De todos os documentos analisados, apenas um deles, o PL 2031/03 (Anexo F), fala em acesso ao homem (Art 8º: “São beneficiários desta lei todo homem e mulher (...)”), e a existência de apenas uma indicação se faz por si só reveladora de sentido, configurando uma categoria própria, com suas problemáticas peculiares. Os textos são divergentes em se tratando de gestação de substituição, e nesse sentido, seria de grande importância uma discussão mais aprofundada e minuciosa desta questão, pois sua negação não contribui para pensar o acesso de forma universal, ainda em uma primeira avaliação. A gestação de substituição seria a forma possível de um homem – a princípio o solteiro – ter acesso ao filho, este compreendido como o produto do serviço de RHA. Não há referências de acesso ao homem em caso dele compor um casal, neste caso a referência é a mulher como objeto de intervenção, como já anteriormente exposto. Entretanto, ressalte-se novamente que embora não seja objeto de intervenção, o homem é aqui objeto de interdição do acesso dessa mulher, caso não esteja em concordância com a mesma.

Uma quarta e última categoria surge a partir de propostas de regulação específica para o serviço no SUS, onde quem tem direito de acesso passa a ser descrito como “pessoa”, sem definição de gênero para discriminá-la. Dessa forma, fica implícita a possibilidade de ambos os sexos terem acesso ao serviço, em quaisquer que sejam seus estados civis, o que representaria uma perspectiva bastante abrangente sobre quem tem direito de acesso ao serviço. A limitação, aqui, se faz a partir da postulação de “pessoa” enquanto aquela usuária do SUS, conforme expresso no PL 5634/05 (Anexo G), deixando de fora os que buscam o serviço no âmbito privado. Aprovada esta proposta de legislação, novamente vem à tona o questionamento, de como fica o procedimento de regulação e fiscalização dos mesmos serviços no setor privado?

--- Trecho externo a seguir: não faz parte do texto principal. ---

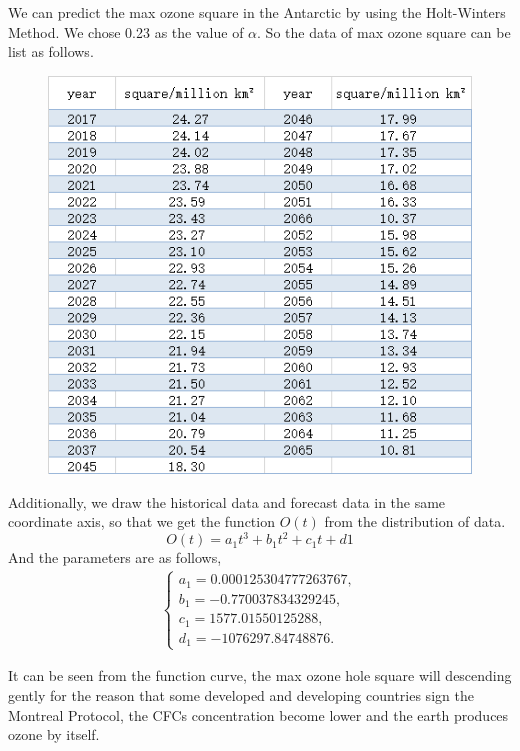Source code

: \documentclass[12pt]{article}
\begin{document}
We can predict the max ozone square in the Antarctic by using the Holt-Winters Method. We chose 0.23 as the value of $\alpha$. So the data of max ozone square can be list as follows.
\begin{center}
\begin{figure}[htpb]
\centering
\includegraphics[scale=0.5]{table}
\caption{}\label{fig:table}
\end{figure}
\end{center}
Additionally, we draw the historical data and forecast data in the same coordinate axis, so that we get the function $O(t)$ from the distribution of data.
$$O(t) = a_1 t^3+b_1 t^2 + c_1 t+d1$$
And the parameters are as follows,
\begin{eqnarray}
\left \{
  \begin{array}{ll}
  a_1 = 0.000125304777263767, \\
  b_1 = -0.770037834329245, \\
  c_1 = 1577.01550125288, \\
  d_1 = -1076297.84748876.
 
\end{array} \right .
\end{eqnarray}

It can be seen from the function curve, the max ozone hole square will descending gently for the reason that some developed and developing countries sign the Montreal Protocol, the CFCs concentration become lower and the earth produces ozone by itself.
\end{document}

As categorias vislumbradas nesta área temática não necessariamente são obtidas a partir de um mesmo texto, o que nos permite pensar também que diante da aprovação como lei, de algum dos materiais analisados, umas categorias estariam sendo legitimadas, em detrimento de outras. Se pegarmos apenas a primeira categoria como exemplo, teríamos já de

início bastante material para discussão, tendo-se em vista que aprovada uma legislação que destina à mulher o acesso, mas em seguida o restringe ao poder de decisão de um cônjuge, ainda que seja o corpo dela o objeto de intervenção, seria de fato este acesso igualitário? E ainda, que tipo de família estaria sendo legitimada a partir desta aprovação? Englobaria os modelos de família que compõem nossa sociedade contemporânea? Retornaria ao modelo nuclear de família? O que poderia ser inferido diante destes sentidos que saltam dos textos nesse tema? Estas poderiam ser as perguntas iniciais que o disposto nesta área temática nos permite vislumbrar.